2016年
2月
08日
月
映画『最愛の子』を見る
福山の『そして、父になる』は、悲しくて悲しくて、原因を作った看護婦に腹が立って、錯乱するほどの動揺を覚えたのだが、この映画は、実話とはいえ、現代中国の人買いや幼児誘拐が普通の事件だという社会性にどうしてもsimpathyを持つことができず、見ていて心がウロウロした。
ラジオの収録終わりに映画を一本見て帰ろうとしていたのだが、ちょうどいい時間帯がこれだったので、頭を混乱させて帰る。
誘拐直後から父はTVで、「息子は桃アレルギーだから、息子を買った人は、どうぞ桃を食べさせないで下さい。」と訴える。3年後に農村でやっと見つけた息子を奪い返すと、育ての母が、「桃アレルギーがあるから、桃を食べさせないで。」と言いすがる。
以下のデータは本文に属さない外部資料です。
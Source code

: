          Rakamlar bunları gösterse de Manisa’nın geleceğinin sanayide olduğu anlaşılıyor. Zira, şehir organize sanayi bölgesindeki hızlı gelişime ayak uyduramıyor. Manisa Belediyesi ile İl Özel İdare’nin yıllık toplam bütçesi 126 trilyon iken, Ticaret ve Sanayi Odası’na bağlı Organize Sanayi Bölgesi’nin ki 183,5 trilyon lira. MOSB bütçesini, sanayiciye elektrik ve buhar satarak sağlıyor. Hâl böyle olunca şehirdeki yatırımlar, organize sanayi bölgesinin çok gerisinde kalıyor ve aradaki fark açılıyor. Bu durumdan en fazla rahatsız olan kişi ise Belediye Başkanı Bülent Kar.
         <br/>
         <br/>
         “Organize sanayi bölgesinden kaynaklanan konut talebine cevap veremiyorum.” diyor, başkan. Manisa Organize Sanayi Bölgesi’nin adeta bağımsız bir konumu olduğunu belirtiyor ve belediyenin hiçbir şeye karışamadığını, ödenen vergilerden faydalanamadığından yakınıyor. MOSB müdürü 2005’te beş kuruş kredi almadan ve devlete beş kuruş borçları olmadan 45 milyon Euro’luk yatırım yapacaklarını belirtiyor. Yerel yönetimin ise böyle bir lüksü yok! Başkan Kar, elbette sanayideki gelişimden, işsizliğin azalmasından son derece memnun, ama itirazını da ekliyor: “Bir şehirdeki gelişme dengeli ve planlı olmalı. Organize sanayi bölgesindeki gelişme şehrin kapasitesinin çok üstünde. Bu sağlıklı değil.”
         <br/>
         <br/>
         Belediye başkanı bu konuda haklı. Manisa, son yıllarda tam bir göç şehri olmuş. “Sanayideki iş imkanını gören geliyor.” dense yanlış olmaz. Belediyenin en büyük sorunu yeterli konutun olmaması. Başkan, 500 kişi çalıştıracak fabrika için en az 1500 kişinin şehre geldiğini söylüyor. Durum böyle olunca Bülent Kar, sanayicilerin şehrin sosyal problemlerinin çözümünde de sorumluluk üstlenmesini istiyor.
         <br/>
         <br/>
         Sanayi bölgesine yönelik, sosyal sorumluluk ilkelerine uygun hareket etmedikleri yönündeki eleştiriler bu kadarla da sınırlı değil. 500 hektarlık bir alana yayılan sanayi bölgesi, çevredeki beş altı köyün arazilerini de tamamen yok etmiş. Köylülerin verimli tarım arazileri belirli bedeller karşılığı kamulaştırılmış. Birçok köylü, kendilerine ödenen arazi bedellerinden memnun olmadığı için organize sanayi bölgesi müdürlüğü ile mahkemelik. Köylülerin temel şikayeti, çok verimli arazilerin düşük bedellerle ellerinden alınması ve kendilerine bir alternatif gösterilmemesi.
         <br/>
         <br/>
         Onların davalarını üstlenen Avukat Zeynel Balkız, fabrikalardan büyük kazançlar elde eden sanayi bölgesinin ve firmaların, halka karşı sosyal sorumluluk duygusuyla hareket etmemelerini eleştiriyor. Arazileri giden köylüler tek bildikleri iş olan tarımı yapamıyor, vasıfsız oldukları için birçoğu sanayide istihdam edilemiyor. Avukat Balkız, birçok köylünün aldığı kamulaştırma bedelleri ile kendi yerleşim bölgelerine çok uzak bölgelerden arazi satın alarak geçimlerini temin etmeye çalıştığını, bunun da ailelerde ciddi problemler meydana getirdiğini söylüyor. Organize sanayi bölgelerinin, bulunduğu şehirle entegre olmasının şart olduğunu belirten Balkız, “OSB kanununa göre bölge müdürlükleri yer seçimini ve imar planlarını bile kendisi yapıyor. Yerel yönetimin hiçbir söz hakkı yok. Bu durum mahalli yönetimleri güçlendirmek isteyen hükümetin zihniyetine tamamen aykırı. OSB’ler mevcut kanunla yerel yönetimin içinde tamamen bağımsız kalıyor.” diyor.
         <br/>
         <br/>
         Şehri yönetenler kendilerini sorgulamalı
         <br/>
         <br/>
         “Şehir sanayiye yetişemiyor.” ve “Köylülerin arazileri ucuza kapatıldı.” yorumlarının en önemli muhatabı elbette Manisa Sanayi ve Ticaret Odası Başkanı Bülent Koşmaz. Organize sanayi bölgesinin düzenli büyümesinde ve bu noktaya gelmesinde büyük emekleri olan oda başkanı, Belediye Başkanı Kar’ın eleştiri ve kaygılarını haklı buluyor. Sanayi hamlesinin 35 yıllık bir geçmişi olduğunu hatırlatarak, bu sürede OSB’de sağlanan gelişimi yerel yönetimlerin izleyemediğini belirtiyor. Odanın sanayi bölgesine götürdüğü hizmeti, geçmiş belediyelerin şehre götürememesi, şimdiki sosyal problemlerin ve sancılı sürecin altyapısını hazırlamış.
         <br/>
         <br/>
まあ、どっちに同情するって、父親に同情するのだが、この育ての母は、死んだ夫に、「お前が不妊症だから、よその女に生ませた子」だと言い含められていたのだった。その夫は、誘拐児の妹に当たる女児(捨て子)も拾って来て妻に渡していた。せめて妹だけでも育てたいと、捨て子を証明してくれる男に身を投げ出して裁判で争っていると、やがて自分が妊娠していることに気づく。(病院の検査で知らされる。)女が泣き崩れて物語は終わり、心に傷を負った子供達と夫婦の現在がドキュメンタリー・フィルムで紹介される。
こんなの、一体どうしたら、いいんじゃ!?”感動と絶賛”には程遠い気分でありました。